Beneath this line are the data; copy exactly the part of them that opens with the line containing "The Python extension for Visual" and closes with the line containing "## Installing the", and only that part.
::::
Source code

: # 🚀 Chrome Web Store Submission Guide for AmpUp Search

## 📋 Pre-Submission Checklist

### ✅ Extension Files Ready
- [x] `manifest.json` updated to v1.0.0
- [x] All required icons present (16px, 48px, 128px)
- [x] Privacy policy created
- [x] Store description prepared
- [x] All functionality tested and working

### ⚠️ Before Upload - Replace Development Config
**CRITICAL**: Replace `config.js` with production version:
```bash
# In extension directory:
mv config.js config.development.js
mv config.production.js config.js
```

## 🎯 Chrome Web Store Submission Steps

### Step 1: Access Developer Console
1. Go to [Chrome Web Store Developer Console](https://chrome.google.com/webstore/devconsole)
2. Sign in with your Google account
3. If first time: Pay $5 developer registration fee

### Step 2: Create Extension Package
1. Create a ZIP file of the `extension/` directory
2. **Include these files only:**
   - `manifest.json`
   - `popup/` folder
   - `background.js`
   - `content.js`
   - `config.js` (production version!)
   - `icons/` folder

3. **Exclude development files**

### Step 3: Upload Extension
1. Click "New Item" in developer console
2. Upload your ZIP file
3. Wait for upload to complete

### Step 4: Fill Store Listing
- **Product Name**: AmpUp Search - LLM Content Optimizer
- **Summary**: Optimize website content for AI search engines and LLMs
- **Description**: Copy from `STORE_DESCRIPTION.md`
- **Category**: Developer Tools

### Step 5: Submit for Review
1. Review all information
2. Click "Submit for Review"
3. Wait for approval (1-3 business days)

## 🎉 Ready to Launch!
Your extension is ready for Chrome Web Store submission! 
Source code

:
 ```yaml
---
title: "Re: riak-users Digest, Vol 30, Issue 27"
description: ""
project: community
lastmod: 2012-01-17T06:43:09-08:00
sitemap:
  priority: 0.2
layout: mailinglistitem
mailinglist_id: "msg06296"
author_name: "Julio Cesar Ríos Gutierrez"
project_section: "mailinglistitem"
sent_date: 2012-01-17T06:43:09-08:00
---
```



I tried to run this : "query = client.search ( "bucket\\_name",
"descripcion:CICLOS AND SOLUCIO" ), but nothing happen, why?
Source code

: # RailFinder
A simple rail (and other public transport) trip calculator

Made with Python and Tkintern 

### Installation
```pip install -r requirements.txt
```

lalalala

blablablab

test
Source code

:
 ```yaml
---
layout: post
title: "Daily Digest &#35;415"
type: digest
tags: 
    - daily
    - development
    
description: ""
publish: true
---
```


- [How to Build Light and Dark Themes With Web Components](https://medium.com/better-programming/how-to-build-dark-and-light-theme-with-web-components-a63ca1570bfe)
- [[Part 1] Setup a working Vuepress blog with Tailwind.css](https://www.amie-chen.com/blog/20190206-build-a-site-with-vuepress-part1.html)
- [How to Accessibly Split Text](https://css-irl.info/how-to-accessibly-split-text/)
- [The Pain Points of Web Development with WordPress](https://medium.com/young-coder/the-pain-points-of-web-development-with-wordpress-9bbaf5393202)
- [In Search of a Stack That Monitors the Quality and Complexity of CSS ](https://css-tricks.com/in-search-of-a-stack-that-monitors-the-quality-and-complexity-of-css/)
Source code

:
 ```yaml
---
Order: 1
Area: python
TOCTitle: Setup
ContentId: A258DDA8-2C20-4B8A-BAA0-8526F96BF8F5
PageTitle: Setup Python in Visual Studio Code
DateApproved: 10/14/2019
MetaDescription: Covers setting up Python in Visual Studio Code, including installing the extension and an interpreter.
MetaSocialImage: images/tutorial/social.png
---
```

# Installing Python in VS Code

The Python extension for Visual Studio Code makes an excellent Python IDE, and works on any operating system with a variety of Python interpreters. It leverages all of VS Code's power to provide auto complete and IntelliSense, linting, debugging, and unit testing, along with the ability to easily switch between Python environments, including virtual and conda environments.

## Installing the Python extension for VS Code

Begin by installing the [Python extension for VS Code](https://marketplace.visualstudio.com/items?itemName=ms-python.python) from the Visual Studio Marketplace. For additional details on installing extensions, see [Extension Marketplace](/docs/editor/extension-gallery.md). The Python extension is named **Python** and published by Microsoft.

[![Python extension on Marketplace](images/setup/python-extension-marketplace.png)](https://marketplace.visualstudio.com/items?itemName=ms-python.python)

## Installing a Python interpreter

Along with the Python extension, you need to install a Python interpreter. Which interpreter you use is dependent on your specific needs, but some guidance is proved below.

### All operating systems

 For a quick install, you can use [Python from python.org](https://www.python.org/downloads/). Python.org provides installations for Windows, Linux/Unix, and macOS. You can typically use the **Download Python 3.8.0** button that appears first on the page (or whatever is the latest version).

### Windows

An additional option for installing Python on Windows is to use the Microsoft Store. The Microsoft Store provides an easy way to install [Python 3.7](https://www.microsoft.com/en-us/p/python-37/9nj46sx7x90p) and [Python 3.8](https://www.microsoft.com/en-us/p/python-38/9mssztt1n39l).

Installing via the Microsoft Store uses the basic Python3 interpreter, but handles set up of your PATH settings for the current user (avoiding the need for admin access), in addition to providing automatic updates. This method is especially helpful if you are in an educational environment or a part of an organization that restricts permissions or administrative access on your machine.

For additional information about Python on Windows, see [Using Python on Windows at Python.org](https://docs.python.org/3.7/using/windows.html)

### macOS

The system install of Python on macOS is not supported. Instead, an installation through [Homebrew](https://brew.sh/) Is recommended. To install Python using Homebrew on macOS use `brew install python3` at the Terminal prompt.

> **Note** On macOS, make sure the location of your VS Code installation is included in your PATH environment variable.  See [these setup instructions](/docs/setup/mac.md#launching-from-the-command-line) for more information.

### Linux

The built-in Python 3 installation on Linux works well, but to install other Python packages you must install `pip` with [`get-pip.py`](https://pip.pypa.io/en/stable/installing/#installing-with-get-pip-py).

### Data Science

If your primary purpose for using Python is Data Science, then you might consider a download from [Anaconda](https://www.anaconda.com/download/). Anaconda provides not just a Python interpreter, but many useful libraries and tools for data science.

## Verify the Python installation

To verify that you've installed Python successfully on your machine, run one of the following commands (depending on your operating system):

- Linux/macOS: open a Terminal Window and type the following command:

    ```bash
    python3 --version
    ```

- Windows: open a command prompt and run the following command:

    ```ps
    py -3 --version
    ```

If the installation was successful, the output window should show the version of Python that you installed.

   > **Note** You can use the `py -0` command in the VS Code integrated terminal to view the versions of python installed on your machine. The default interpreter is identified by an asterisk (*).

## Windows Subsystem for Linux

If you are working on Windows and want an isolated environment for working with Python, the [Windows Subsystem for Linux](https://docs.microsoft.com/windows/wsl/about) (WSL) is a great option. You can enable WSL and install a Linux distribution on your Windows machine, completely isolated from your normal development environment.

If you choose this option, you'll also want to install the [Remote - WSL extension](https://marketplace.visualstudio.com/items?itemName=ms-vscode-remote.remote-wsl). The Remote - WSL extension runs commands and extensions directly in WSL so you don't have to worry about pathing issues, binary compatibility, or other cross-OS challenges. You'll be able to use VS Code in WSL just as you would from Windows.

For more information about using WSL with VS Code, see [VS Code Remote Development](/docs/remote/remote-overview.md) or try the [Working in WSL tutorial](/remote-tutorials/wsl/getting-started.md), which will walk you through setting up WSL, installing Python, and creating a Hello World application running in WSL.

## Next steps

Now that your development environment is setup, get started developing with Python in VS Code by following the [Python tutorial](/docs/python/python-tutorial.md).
::::
## Answer to this task
The Python extension for Visual Studio Code makes an excellent Python IDE, and works on any operating system with a variety of Python interpreters. It leverages all of VS Code's power to provide auto complete and IntelliSense, linting, debugging, and unit testing, along with the ability to easily switch between Python environments, including virtual and conda environments.

## Installing the Python extension for VS Code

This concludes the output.